# 0: DataDataData

Here's a sample class wrapping the main abstraction, the `Dataset`.

In [None]:
from dataset import Dataset
from sklearn.datasets import fetch_20newsgroups

In [None]:
def guns_dataset_factory(subset='train', labelled=False):
    """ Fetches newsgroup data and returns a Dataset. """
    newsgroups = fetch_20newsgroups(subset=subset)
    
    # Transform to guns or not.
    labels = {i: name == 'talk.politics.guns' for i, name in enumerate(newsgroups.target_names)}
    dataset = Dataset({text: labels[i] for text, i in zip(newsgroups.data, newsgroups.target)})
    
    return dataset

pool = guns_dataset_factory(subset='train')
test = guns_dataset_factory(subset='test')

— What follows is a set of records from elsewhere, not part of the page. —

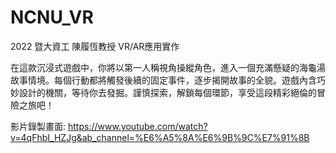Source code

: # NCNU_VR
2022 暨大資工 陳履恆教授  VR/AR應用實作

在這款沉浸式遊戲中，你將以第一人稱視角操縱角色，進入一個充滿懸疑的海龜湯故事情境。每個行動都將觸發後續的固定事件，逐步揭開故事的全貌。遊戲內含巧妙設計的機關，等待你去發掘。謹慎探索，解鎖每個環節，享受這段精彩絕倫的冒險之旅吧！

影片錄製畫面: https://www.youtube.com/watch?v=4qFhbI_HZJg&ab_channel=%E6%A5%8A%E6%9B%9C%E7%91%8B
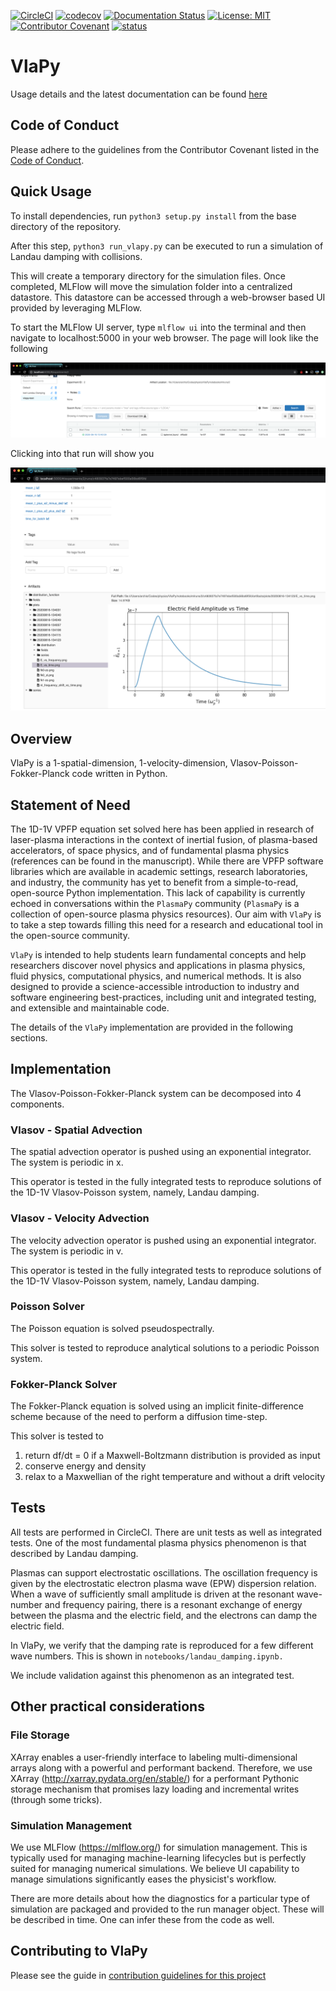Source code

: [![CircleCI](https://circleci.com/gh/joglekara/VlaPy.svg?style=shield)](https://circleci.com/gh/joglekara/VlaPy)
[![codecov](https://codecov.io/gh/joglekara/VlaPy/branch/master/graph/badge.svg)](https://codecov.io/gh/joglekara/VlaPy)
[![Documentation Status](https://readthedocs.org/projects/vlapy/badge/?version=latest)](https://vlapy.readthedocs.io/en/latest/?badge=latest)
[![License: MIT](https://img.shields.io/badge/License-MIT-yellow.svg)](https://opensource.org/licenses/MIT)
[![Contributor Covenant](https://img.shields.io/badge/Contributor%20Covenant-v2.0%20adopted-ff69b4.svg)](CODE_OF_CONDUCT.md)
[![status](https://joss.theoj.org/papers/c2b3924d7868d7bd8472c6deb011cfcc/status.svg)](https://joss.theoj.org/papers/c2b3924d7868d7bd8472c6deb011cfcc)
# VlaPy

Usage details and the latest documentation can be found [here](https://vlapy.readthedocs.io/en/latest/)

## Code of Conduct
Please adhere to the guidelines from the Contributor Covenant listed in the [Code of Conduct](CODE_OF_CONDUCT.md).

## Quick Usage
To install dependencies, run ``python3 setup.py install`` from the base directory of the repository.

After this step, ``python3 run_vlapy.py`` can be executed to run a simulation of Landau damping with collisions.

This will create a temporary directory for the simulation files. Once completed, MLFlow will move the simulation folder into a centralized datastore. This datastore can be accessed through a web-browser based UI provided by leveraging MLFlow.

To start the MLFlow UI server, type ``mlflow ui`` into the terminal and then navigate to localhost:5000 in your web browser. The page will look like the following

![MLFlow UI](notebooks/screenshots_for_example/ui.png)

Clicking into that run will show you

![MLFlow damping](notebooks/screenshots_for_example/damping.png)
## Overview
VlaPy is a 1-spatial-dimension, 1-velocity-dimension, Vlasov-Poisson-Fokker-Planck code written in Python. 

## Statement of Need
The 1D-1V VPFP equation set solved here has been applied in research of laser-plasma interactions in the context of 
inertial fusion, of plasma-based accelerators, of space physics, and of fundamental plasma physics (references 
can be found in the manuscript).  While there are VPFP software libraries which are available in academic settings, 
research laboratories, and industry, the community has yet to benefit from a simple-to-read, open-source Python 
implementation. This lack of capability is currently echoed in conversations within the ``PlasmaPy`` community 
(``PlasmaPy`` is a collection of open-source plasma physics resources). Our aim with ``VlaPy`` is to take a step 
towards filling this need for a research and educational tool in the open-source community.

``VlaPy`` is intended to help students learn fundamental concepts and help researchers discover novel physics and 
applications in plasma physics, fluid physics, computational physics, and numerical methods.  It is also designed to 
provide a science-accessible introduction to industry and software engineering best-practices, including unit and 
integrated testing, and extensible and maintainable code. 

The details of the ``VlaPy`` implementation are provided in the following sections. 

## Implementation
The Vlasov-Poisson-Fokker-Planck system can be decomposed into 4 components.

### Vlasov - Spatial Advection
The spatial advection operator is pushed using an exponential integrator. The system is periodic in x. 

This operator is tested in the fully integrated tests to reproduce solutions of the 
1D-1V Vlasov-Poisson system, namely, Landau damping.

### Vlasov - Velocity Advection
The velocity advection operator is pushed using an exponential integrator. The system is periodic in v.

This operator is tested in the fully integrated tests to reproduce solutions of the 
1D-1V Vlasov-Poisson system, namely, Landau damping.

 
### Poisson Solver
The Poisson equation is solved pseudospectrally. 

This solver is tested to reproduce analytical solutions to a periodic Poisson system.


### Fokker-Planck Solver
The Fokker-Planck equation is solved using an implicit finite-difference scheme because of the need to perform a 
diffusion time-step. 

This solver is tested to 
1) return df/dt = 0 if a Maxwell-Boltzmann distribution is provided as input 
2) conserve energy and density
3) relax to a Maxwellian of the right temperature and without a drift velocity

## Tests
All tests are performed in CircleCI. There are unit tests as well as integrated tests.
One of the most fundamental plasma physics phenomenon is that described by Landau damping. 

Plasmas can support electrostatic oscillations. The oscillation frequency is given by the electrostatic electron 
plasma wave (EPW) dispersion relation. When a wave of sufficiently small amplitude is driven at the resonant 
wave-number and frequency pairing, there is a resonant exchange of energy between the plasma and the electric field, 
and the electrons can damp the electric field.

In VlaPy, we verify that the damping rate is reproduced for a few different wave numbers. 
This is shown in `notebooks/landau_damping.ipynb.`

We include validation against this phenomenon as an integrated test.

## Other practical considerations
### File Storage
XArray enables a user-friendly interface to labeling multi-dimensional arrays along with a powerful and performant
backend. Therefore, we use XArray (http://xarray.pydata.org/en/stable/) for a performant Pythonic storage mechanism 
that promises lazy loading and incremental writes (through some tricks).

### Simulation Management
We use MLFlow (https://mlflow.org/) for simulation management. This is typically used for managing machine-learning
lifecycles but is perfectly suited for managing numerical simulations. We believe UI capability to manage simulations
significantly eases the physicist's workflow. 

There are more details about how the diagnostics for a particular type of simulation are packaged and provided to
the run manager object. These will be described in time. One can infer these from the code as well. 

## Contributing to VlaPy
Please see the guide in [contribution guidelines for this project](CONTRIBUTING.md)
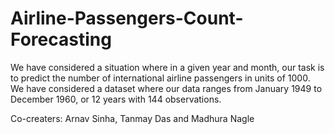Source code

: # Airline-Passengers-Count-Forecasting
We have considered a situation where in a given year and month, our task is to predict the number of international airline passengers in units of 1000. We have considered a dataset where our data ranges from January 1949 to December 1960, or 12 years with 144 observations.

Co-creaters: Arnav Sinha, Tanmay Das and Madhura Nagle
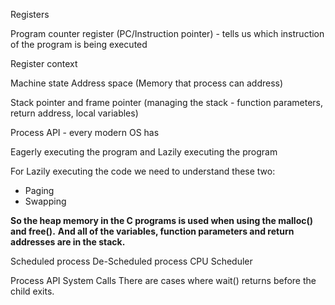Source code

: Registers

Program counter register (PC/Instruction pointer) - tells us which instruction of the program is being executed

Register context

Machine state
Address space (Memory that process can address)

Stack pointer and frame pointer (managing the stack - function parameters, return address, local variables)

Process API - every modern OS has

Eagerly executing the program and Lazily executing the program

For Lazily executing the code we need to understand these two:

- Paging
- Swapping

**So the heap memory in the C programs is used when using the malloc() and free().**
**And all of the variables, function parameters and return addresses are in the stack.**

Scheduled process
De-Scheduled process
CPU Scheduler

Process API
System Calls
There are cases where wait() returns before the child exits.
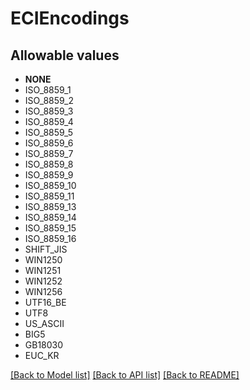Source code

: # ECIEncodings


## Allowable values

* **NONE**
* ISO_8859_1
* ISO_8859_2
* ISO_8859_3
* ISO_8859_4
* ISO_8859_5
* ISO_8859_6
* ISO_8859_7
* ISO_8859_8
* ISO_8859_9
* ISO_8859_10
* ISO_8859_11
* ISO_8859_13
* ISO_8859_14
* ISO_8859_15
* ISO_8859_16
* SHIFT_JIS
* WIN1250
* WIN1251
* WIN1252
* WIN1256
* UTF16_BE
* UTF8
* US_ASCII
* BIG5
* GB18030
* EUC_KR

[[Back to Model list]](../../README.md#documentation-for-models) [[Back to API list]](../../README.md#documentation-for-api-endpoints) [[Back to README]](../../README.md)


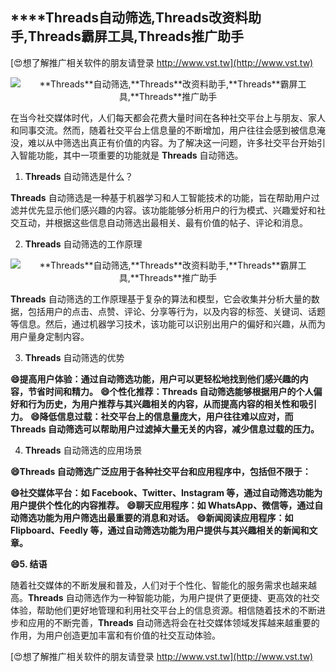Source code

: ## ****Threads**自动筛选,**Threads**改资料助手,**Threads**霸屏工具,**Threads**推广助手**

[😍想了解推广相关软件的朋友请登录 http://www.vst.tw](http://www.vst.tw)

 <center><img src="https://vst.tw/MP4/tuiguang/png/2.png" alt="**Threads**自动筛选,**Threads**改资料助手,**Threads**霸屏工具,**Threads**推广助手"></center>

在当今社交媒体时代，人们每天都会花费大量时间在各种社交平台上与朋友、家人和同事交流。然而，随着社交平台上信息量的不断增加，用户往往会感到被信息淹没，难以从中筛选出真正有价值的内容。为了解决这一问题，许多社交平台开始引入智能功能，其中一项重要的功能就是 **Threads** 自动筛选。

1. **Threads** 自动筛选是什么？

**Threads** 自动筛选是一种基于机器学习和人工智能技术的功能，旨在帮助用户过滤并优先显示他们感兴趣的内容。该功能能够分析用户的行为模式、兴趣爱好和社交互动，并根据这些信息自动筛选出最相关、最有价值的帖子、评论和消息。

2. **Threads** 自动筛选的工作原理

 <center><img src="https://vst.tw/MP4/tuiguang/png/7.png" alt="**Threads**自动筛选,**Threads**改资料助手,**Threads**霸屏工具,**Threads**推广助手"></center>

**Threads** 自动筛选的工作原理基于复杂的算法和模型，它会收集并分析大量的数据，包括用户的点击、点赞、评论、分享等行为，以及内容的标签、关键词、话题等信息。然后，通过机器学习技术，该功能可以识别出用户的偏好和兴趣，从而为用户量身定制内容。

3. **Threads** 自动筛选的优势

**😄提高用户体验：通过自动筛选功能，用户可以更轻松地找到他们感兴趣的内容，节省时间和精力。**
**😄个性化推荐：**Threads** 自动筛选能够根据用户的个人偏好和行为历史，为用户推荐与其兴趣相关的内容，从而提高内容的相关性和吸引力。**
**😄降低信息过载：社交平台上的信息量庞大，用户往往难以应对，而 **Threads** 自动筛选可以帮助用户过滤掉大量无关的内容，减少信息过载的压力。**

4. **Threads** 自动筛选的应用场景

**😄**Threads** 自动筛选广泛应用于各种社交平台和应用程序中，包括但不限于：**

**😄社交媒体平台：如 Facebook、Twitter、Instagram 等，通过自动筛选功能为用户提供个性化的内容推荐。**
**😄聊天应用程序：如 WhatsApp、微信等，通过自动筛选功能为用户筛选出最重要的消息和对话。**
**😄新闻阅读应用程序：如 Flipboard、Feedly 等，通过自动筛选功能为用户提供与其兴趣相关的新闻和文章。**

**😄5. 结语**

随着社交媒体的不断发展和普及，人们对于个性化、智能化的服务需求也越来越高。**Threads** 自动筛选作为一种智能功能，为用户提供了更便捷、更高效的社交体验，帮助他们更好地管理和利用社交平台上的信息资源。相信随着技术的不断进步和应用的不断完善，**Threads** 自动筛选将会在社交媒体领域发挥越来越重要的作用，为用户创造更加丰富和有价值的社交互动体验。

[😍想了解推广相关软件的朋友请登录 http://www.vst.tw](http://www.vst.tw)



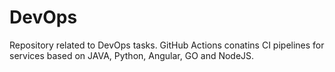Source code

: # DevOps
Repository related to DevOps tasks.
GitHub Actions conatins CI pipelines for services based on JAVA, Python, Angular, GO and NodeJS.
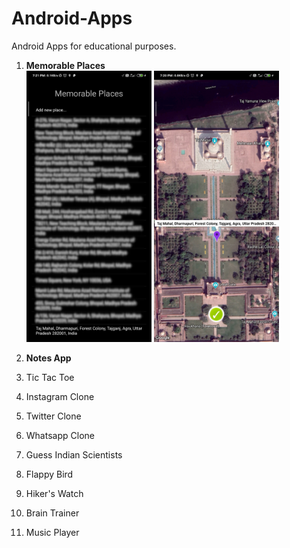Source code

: # Android-Apps
Android Apps for educational purposes.

1. **Memorable Places**
<br/><img src="Screenshots/Memorable_Places_1.jpg" width="200"> <img src="Screenshots/Memorable_Places_2.jpg" width="200">

2. **Notes App**
3. Tic Tac Toe
4. Instagram Clone
5. Twitter Clone
6. Whatsapp Clone
7. Guess Indian Scientists
8. Flappy Bird
9. Hiker's Watch
10. Brain Trainer
11. Music Player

# 1.1 Annotation & reliability

* TODO Learning curve @ben
* TODO Agreement @ben


In [None]:
from samplers import Random
import itertools
import warnings

warnings.simplefilter(action='ignore', category=FutureWarning)


def run_simulation(sampler, pool, test, seed_size=100):
    """ Run a simulated learning-curve experiment. """
    # get test data
    X_test, y_test = zip(*test.oracle_items)
    # evaluate seed labels if present
    print('..seed..')
    pool.seed(seed_size)
    yield sampler.fit_and_score(pool, X_test, y_test)
    # sample until pool is empty, yielding train/test f1
    for i in itertools.count():
        batch = list(sampler(pool))
        if not batch:
            break
        print('..batch {}..'.format(i))
        for text, label in sampler(pool):
            label = pool.get_oracle_label(text)
            pool.add_label(text, label)
        yield sampler.fit_and_score(pool, X_test, y_test)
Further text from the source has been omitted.